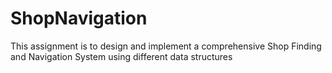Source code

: # ShopNavigation
This assignment is to design and implement a comprehensive Shop Finding and Navigation System using different data structures
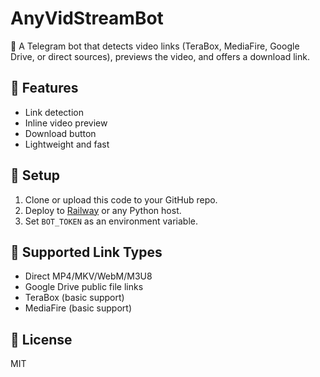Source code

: # AnyVidStreamBot

🎥 A Telegram bot that detects video links (TeraBox, MediaFire, Google Drive, or direct sources), previews the video, and offers a download link.

## 🚀 Features
- Link detection
- Inline video preview
- Download button
- Lightweight and fast

## 🔧 Setup

1. Clone or upload this code to your GitHub repo.
2. Deploy to [Railway](https://railway.app) or any Python host.
3. Set `BOT_TOKEN` as an environment variable.

## 🧪 Supported Link Types
- Direct MP4/MKV/WebM/M3U8
- Google Drive public file links
- TeraBox (basic support)
- MediaFire (basic support)

## 📜 License
MIT
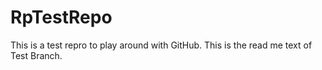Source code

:# RpTestRepo
This is a test repro to play around with GitHub. This is the read me text of Test Branch.
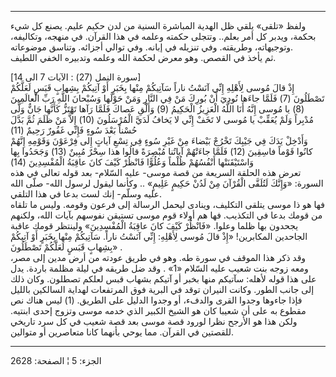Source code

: ------------------------------------------------------------------------

ولفظ «تلقى» يلقي ظل الهدية المباشرة السنية من لدن حكيم عليم. يصنع كل شيء
بحكمة، ويدبر كل أمر بعلم.. وتتجلى حكمته وعلمه في هذا القرآن. في منهجه،
وتكاليفه، وتوجيهاته، وطريقته. وفي تنزيله في إبانه. وفي توالي أجزائه.
وتناسق موضوعاته.  
ثم يأخذ في القصص. وهو معرض لحكمة الله وعلمه وتدبيره الخفي اللطيف.  
  
\[سورة النمل (27) : الآيات 7 الى 14\]  
إِذْ قالَ مُوسى لِأَهْلِهِ إِنِّي آنَسْتُ ناراً سَآتِيكُمْ مِنْها بِخَبَرٍ أَوْ آتِيكُمْ بِشِهابٍ قَبَسٍ
لَعَلَّكُمْ تَصْطَلُونَ (7) فَلَمَّا جاءَها نُودِيَ أَنْ بُورِكَ مَنْ فِي النَّارِ وَمَنْ حَوْلَها وَسُبْحانَ
اللَّهِ رَبِّ الْعالَمِينَ (8) يا مُوسى إِنَّهُ أَنَا اللَّهُ الْعَزِيزُ الْحَكِيمُ (9) وَأَلْقِ عَصاكَ
فَلَمَّا رَآها تَهْتَزُّ كَأَنَّها جَانٌّ وَلَّى مُدْبِراً وَلَمْ يُعَقِّبْ يا مُوسى لا تَخَفْ إِنِّي لا يَخافُ
لَدَيَّ الْمُرْسَلُونَ (10) إِلاَّ مَنْ ظَلَمَ ثُمَّ بَدَّلَ حُسْناً بَعْدَ سُوءٍ فَإِنِّي غَفُورٌ رَحِيمٌ (11)  
وَأَدْخِلْ يَدَكَ فِي جَيْبِكَ تَخْرُجْ بَيْضاءَ مِنْ غَيْرِ سُوءٍ فِي تِسْعِ آياتٍ إِلى فِرْعَوْنَ وَقَوْمِهِ إِنَّهُمْ
كانُوا قَوْماً فاسِقِينَ (12) فَلَمَّا جاءَتْهُمْ آياتُنا مُبْصِرَةً قالُوا هذا سِحْرٌ مُبِينٌ (13)
وَجَحَدُوا بِها وَاسْتَيْقَنَتْها أَنْفُسُهُمْ ظُلْماً وَعُلُوًّا فَانْظُرْ كَيْفَ كانَ عاقِبَةُ الْمُفْسِدِينَ
(14)  
تعرض هذه الحلقة السريعة من قصة موسى- عليه السّلام- بعد قوله تعالى في هذه
السورة: «وَإِنَّكَ لَتُلَقَّى الْقُرْآنَ مِنْ لَدُنْ حَكِيمٍ عَلِيمٍ» .. وكأنما ليقول لرسول الله-
صلّى الله عليه وسلّم- إنك لست بدعا في هذا التلقي.  
فها هو ذا موسى يتلقى التكليف، وينادى ليحمل الرسالة إلى فرعون وقومه. وليس
ما تلقاه من قومك بدعا في التكذيب. فها هم أولاء قوم موسى تستيقن نفوسهم
بآيات الله، ولكنهم يجحدون بها ظلما وعلوا. «فَانْظُرْ كَيْفَ كانَ عاقِبَةُ الْمُفْسِدِينَ»
ولينتظر قومك عاقبة الجاحدين المكابرين! «إِذْ قالَ مُوسى لِأَهْلِهِ: إِنِّي آنَسْتُ
ناراً. سَآتِيكُمْ مِنْها بِخَبَرٍ أَوْ آتِيكُمْ بِشِهابٍ قَبَسٍ لَعَلَّكُمْ تَصْطَلُونَ» .  
وقد ذكر هذا الموقف في سورة طه. وهو في طريق عودته من أرض مدين إلى مصر،
ومعه زوجه بنت شعيب عليه السّلام «1» . وقد ضل طريقه في ليلة مظلمة باردة.
يدل على هذا قوله لأهله: سآتيكم منها بخبر أو آتيكم بشهاب قبس لعلكم
تصطلون. وكان ذلك إلى جانب الطور. وكانت النيران توقد في البرية فوق
المرتفعات لهداية السالكين بالليل فإذا جاءوها وجدوا القرى والدفء، أو
وجدوا الدليل على الطريق. (1) ليس هناك نص مقطوع به على أن شعيبا كان هو
الشيخ الكبير الذي خدمه موسى وتزوج إحدى ابنتيه. ولكن هذا هو الأرجح نظرا
لورود قصة موسى بعد قصة شعيب في كل سرد تاريخي للقصتين في القرآن. مما يوحي
بأنهما كانا متعاصرين أو متوالين.

------------------------------------------------------------------------

الجزء: 5 ¦ الصفحة: 2628
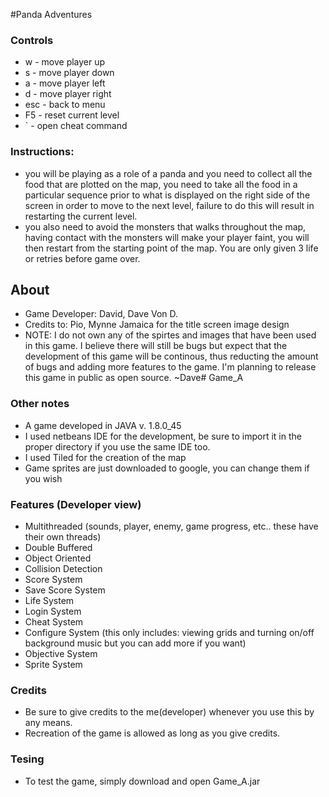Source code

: #Panda Adventures

### Controls
- w - move player up
- s - move player down
- a - move player left
- d - move player right
- esc - back to menu
- F5 - reset current level
- ` - open cheat command

### Instructions:
- you will be playing as a role of a panda and you need to collect all the food that are plotted on the map, you need to take all the food in a particular sequence prior to what is displayed on the right side of the screen in order to move to the next level, failure to do this will result in restarting the current level.
- you also need to avoid the monsters that walks throughout the map, having contact with the monsters will make your player faint, you will then restart from the starting point of the map. You are only given 3 life or retries before game over.

## About
- Game Developer: David, Dave Von D.
- Credits to: Pio, Mynne Jamaica for the title screen image design
- NOTE: I do not own any of the spirtes and images that have been used in this game. I believe there will still be bugs but expect that the development of this game will be continous, thus reducting the amount of bugs and adding more features to the game. I'm planning to release this game in public as open source. ~Dave# Game_A

### Other notes
- A game developed in JAVA v. 1.8.0_45
- I used netbeans IDE for the development, be sure to import it in the proper directory if you use the same IDE too.
- I used Tiled for the creation of the map
- Game sprites are just downloaded to google, you can change them if you wish

### Features (Developer view)
- Multithreaded (sounds, player, enemy, game progress, etc.. these have their own threads)
- Double Buffered
- Object Oriented
- Collision Detection
- Score System
- Save Score System
- Life System
- Login System
- Cheat System
- Configure System (this only includes: viewing grids and turning on/off background music but you can add more if you want)
- Objective System
- Sprite System

### Credits
- Be sure to give credits to the me(developer) whenever you use this by any means.
- Recreation of the game is allowed as long as you give credits.

### Tesing
- To test the game, simply download and open Game_A.jar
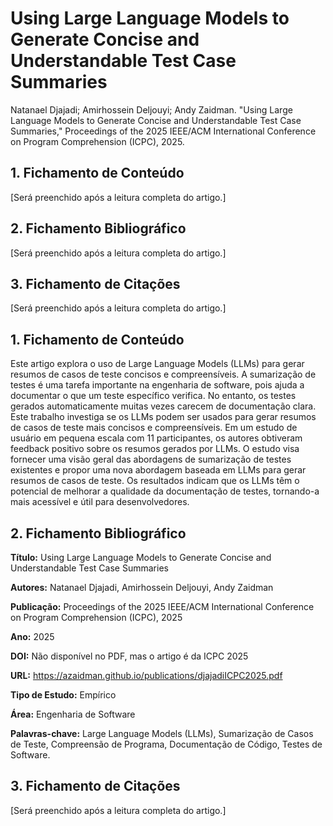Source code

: # Using Large Language Models to Generate Concise and Understandable Test Case Summaries

Natanael Djajadi; Amirhossein Deljouyi; Andy Zaidman. "Using Large Language Models to Generate Concise and Understandable Test Case Summaries," Proceedings of the 2025 IEEE/ACM International Conference on Program Comprehension (ICPC), 2025.

## 1. Fichamento de Conteúdo

[Será preenchido após a leitura completa do artigo.]

## 2. Fichamento Bibliográfico 

[Será preenchido após a leitura completa do artigo.]

## 3. Fichamento de Citações 

[Será preenchido após a leitura completa do artigo.]



## 1. Fichamento de Conteúdo

Este artigo explora o uso de Large Language Models (LLMs) para gerar resumos de casos de teste concisos e compreensíveis. A sumarização de testes é uma tarefa importante na engenharia de software, pois ajuda a documentar o que um teste específico verifica. No entanto, os testes gerados automaticamente muitas vezes carecem de documentação clara. Este trabalho investiga se os LLMs podem ser usados para gerar resumos de casos de teste mais concisos e compreensíveis. Em um estudo de usuário em pequena escala com 11 participantes, os autores obtiveram feedback positivo sobre os resumos gerados por LLMs. O estudo visa fornecer uma visão geral das abordagens de sumarização de testes existentes e propor uma nova abordagem baseada em LLMs para gerar resumos de casos de teste. Os resultados indicam que os LLMs têm o potencial de melhorar a qualidade da documentação de testes, tornando-a mais acessível e útil para desenvolvedores.

## 2. Fichamento Bibliográfico 

**Título:** Using Large Language Models to Generate Concise and Understandable Test Case Summaries

**Autores:** Natanael Djajadi, Amirhossein Deljouyi, Andy Zaidman

**Publicação:** Proceedings of the 2025 IEEE/ACM International Conference on Program Comprehension (ICPC), 2025

**Ano:** 2025

**DOI:** Não disponível no PDF, mas o artigo é da ICPC 2025

**URL:** https://azaidman.github.io/publications/djajadiICPC2025.pdf

**Tipo de Estudo:** Empírico

**Área:** Engenharia de Software

**Palavras-chave:** Large Language Models (LLMs), Sumarização de Casos de Teste, Compreensão de Programa, Documentação de Código, Testes de Software.

## 3. Fichamento de Citações 

[Será preenchido após a leitura completa do artigo.]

= = = = =

TASK TO CARRY OUT
Leave the pictures out, and transcribe exactly the lines above starting at the one that contains "an environment variable." and ending at the one that contains "الآيات 7 الى 14\]".

OUTPUT FOR THIS EXERCISE
3. Set `BOT_TOKEN` as an environment variable.

## 🧪 Supported Link Types
- Direct MP4/MKV/WebM/M3U8
- Google Drive public file links
- TeraBox (basic support)
- MediaFire (basic support)

## 📜 License
MIT
Source code

:# RpTestRepo
This is a test repro to play around with GitHub. This is the read me text of Test Branch.
Source code

: ------------------------------------------------------------------------

ولفظ «تلقى» يلقي ظل الهدية المباشرة السنية من لدن حكيم عليم. يصنع كل شيء
بحكمة، ويدبر كل أمر بعلم.. وتتجلى حكمته وعلمه في هذا القرآن. في منهجه،
وتكاليفه، وتوجيهاته، وطريقته. وفي تنزيله في إبانه. وفي توالي أجزائه.
وتناسق موضوعاته.  
ثم يأخذ في القصص. وهو معرض لحكمة الله وعلمه وتدبيره الخفي اللطيف.  
  
\[سورة النمل (27) : الآيات 7 الى 14\]  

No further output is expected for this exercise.